The gifts have been unwrapped, the tree has been untrimmed, and the decorations have all been put away. It’s now time to move away from Christmas lists and begin thinking about New Year’s resolutions. It’s a time for admitting hard truths and identifying things that need fixing, but it’s also an opportunity to start with a fresh slate.
There is no doubt Republican leadership on Capitol Hill is going through much the same thought process. They accomplished much in 2015, of that there can be no debate. They passed the longest-term highway funding bill in nearly two decades, they came to the aid of servicemembers by passing the National Defense Authorization Act, they passed the first bicameral budget since 2009, they gave the president trade promotion authority to secure completion of the Trans Pacific Partnership, they reformed the broken education bureaucracy by replacing No Child Left Behind, and finally, they passed a bill that essentially repeals the Affordable Care Act.
But in some ways this year was about clearing the decks of must-pass legislation in order to set the stage for the real show: 2016, which will be crucially important to presenting voters with a vision for conservative governance. How are Republicans planning to do that? Well, here are some resolutions:
1. Map Out a Conservative Agenda
Now is not the time for timidity or confusion. If we truly believe that conservatism has the answers to the problems that are plaguing the economy and society then it’s time we put them to the test. As Speaker Ryan said recently, “We owe people the right to decide if they want to stay on this path or not.”

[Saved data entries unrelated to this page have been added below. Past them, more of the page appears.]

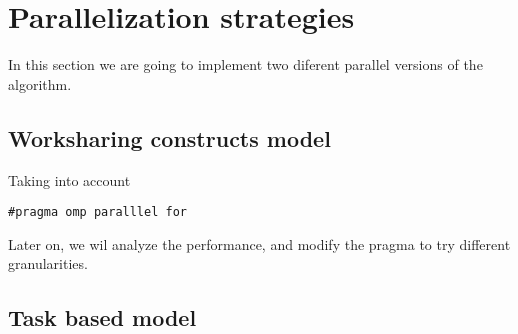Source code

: \section{Parallelization strategies}
In this section we are going to implement two diferent parallel versions of the \sieve algorithm.

\subsection{Worksharing constructs model}
Taking into account 

\begin{lstlisting}
#pragma omp paralllel for
\end{lstlisting}

Later on, we wil analyze the performance, and modify the pragma to try different granularities.

\subsection{Task based model}
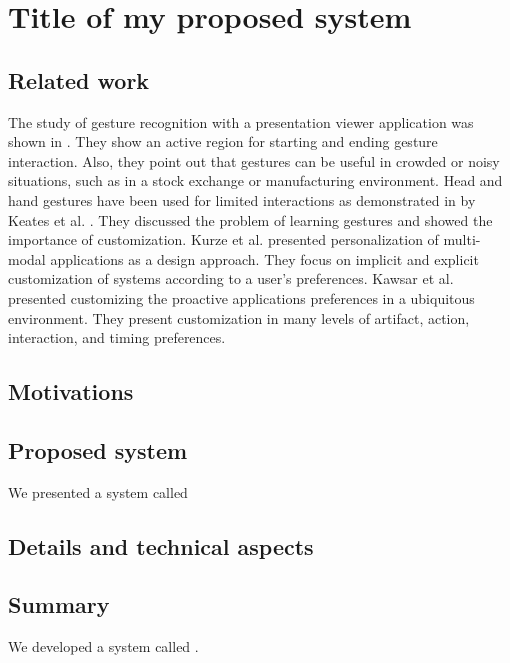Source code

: \chapter{Title of my proposed system}



\section{Related work}

The study of gesture recognition with a presentation viewer application was shown in \cite{Rehm}. They show an active region for starting and ending gesture interaction. Also, they point out that gestures can be useful in crowded or noisy situations, such as in a stock exchange or manufacturing environment. Head and hand gestures have been used for limited interactions as demonstrated in by Keates et al. \cite{Rehm}. They discussed the problem of learning gestures and showed the importance of customization. Kurze et al. \cite{SGSAyman} presented personalization of multi-modal applications as a design approach. They focus on implicit and explicit customization of systems according to a user's preferences. Kawsar et al. \cite{SGSAyman} presented customizing the proactive applications preferences in a ubiquitous environment. They present customization in many levels of artifact, action, interaction, and timing preferences.


\section{Motivations }




\section{Proposed system}

We presented a system called 

\section{Details and technical aspects}
\section{Summary}
We developed a system called . 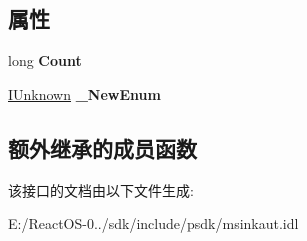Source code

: \subsection*{属性}
\begin{DoxyCompactItemize}
\item 
\mbox{\label{interface_m_s_i_n_k_a_u_t_lib_1_1_i_ink_custom_strokes_a15ed3822b29941bff2b0b09c4f3e06bb}} 
long {\bfseries Count}
\item 
\mbox{\label{interface_m_s_i_n_k_a_u_t_lib_1_1_i_ink_custom_strokes_ab840888fd6b8c17f54132cf1fe7b8060}} 
\hyperlink{interface_i_unknown}{I\+Unknown} {\bfseries \+\_\+\+New\+Enum}
\end{DoxyCompactItemize}
\subsection*{额外继承的成员函数}


该接口的文档由以下文件生成\+:\begin{DoxyCompactItemize}
\item 
E\+:/\+React\+O\+S-\/0../sdk/include/psdk/msinkaut.\+idl\end{DoxyCompactItemize}
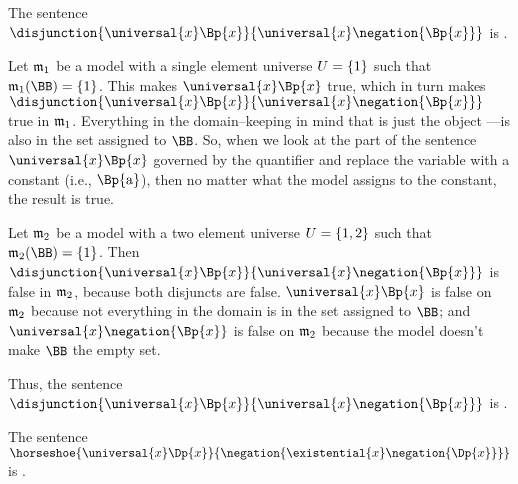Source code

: \begin{majorILnc}{}
	The sentence $\disjunction{\universal{\variable{x}}\Bp{\variable{x}}}{\universal{\variable{x}}\negation{\Bp{\variable{x}}}}$ is .
\end{majorILnc}
\begin{PROOF}
Let $\mathfrak{m}_1$ be a model with a single element universe $U=\{1\}$ such that $\IntA_1(\BB)=\{1\}$. 
This makes $\universal{\variable{x}}\Bp{\variable{x}}$ true, which in turn makes $\disjunction{\universal{\variable{x}}\Bp{\variable{x}}}{\universal{\variable{x}}\negation{\Bp{\variable{x}}}}$ true in $\mathfrak{m}_1$.  Everything in the domain--keeping in mind that  is just the object ---is also in the set assigned to $\BB$.  So, when we look at the part of the sentence $\universal{\variable{x}}\Bp{\variable{x}}$ governed by the quantifier and replace the variable with a constant (i.e., $\Bp{\constant{a}}$), then no matter what the model assigns to the constant, the result is true.

Let $\mathfrak{m}_2$ be a model with a two element universe $U=\{1,2\}$ such that $\IntA_2(\BB)=\{1\}$.
Then $\disjunction{\universal{\variable{x}}\Bp{\variable{x}}}{\universal{\variable{x}}\negation{\Bp{\variable{x}}}}$ is false in $\mathfrak{m}_2$, because both disjuncts are false.  $\universal{\variable{x}}\Bp{\variable{x}}$ is false on $\mathfrak{m}_2$ because not everything in the domain is in the set assigned to $\BB$; and $\universal{\variable{x}}\negation{\Bp{\variable{x}}}$ is false on $\mathfrak{m}_2$ because the model doesn't make $\BB$ the empty set.

Thus, the sentence $\disjunction{\universal{\variable{x}}\Bp{\variable{x}}}{\universal{\variable{x}}\negation{\Bp{\variable{x}}}}$ is .
\end{PROOF}
\begin{majorILnc}{}
The sentence $\horseshoe{\universal{\variable{x}}\Dp{\variable{x}}}{\negation{\existential{\variable{x}}\negation{\Dp{\variable{x}}}}}$ is .
\end{majorILnc}
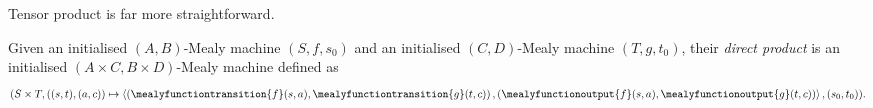 Tensor product is far more straightforward.

\begin{definition}
    Given an initialised \((A,B)\)-Mealy machine \((S,f,s_0)\) and an
    initialised \((C,D)\)-Mealy machine \((T,g,t_0)\), their
    \emph{direct product} is an initialised \((A \times C,B \times D)\)-Mealy
    machine defined as \[
        (S \times T, \left((s, t), (a, c)\right) \mapsto \left\langle
        \left(
        \mealyfunctiontransition{f}\mleft(s, a\mright),
        \mealyfunctiontransition{g}\mleft(t, c\mright)
        \right),
        \left(
        \mealyfunctionoutput{f}\mleft(s, a\mright),
        \mealyfunctionoutput{g}\mleft(t, c\mright)
        \right)\right\rangle,
        (s_0, t_0)
        ).
    \]
\end{definition}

That strategy comes with risk, especially as Democrats look for wedge issues to help them recapture the Senate majority. But, if done right and messaged correctly, it also presents Republicans with the opportunity to put forward a positive, bold vision for the future.
“We’ve had an election every two years right on schedule since 1788,” Senate Majority Leader Mitch McConnell said. “And my view is, just because there’s an election coming up doesn’t mean you’re not supposed to do anything.”
2. Unify the Conservative Movement
As discussed earlier, this was a productive year, but not everything that was ushered over the finish line was beloved by conservatives. It’s impossible to make everyone happy, but this year should be a tremendous opportunity for Republicans to find issues that unify the party going into a crucial election season.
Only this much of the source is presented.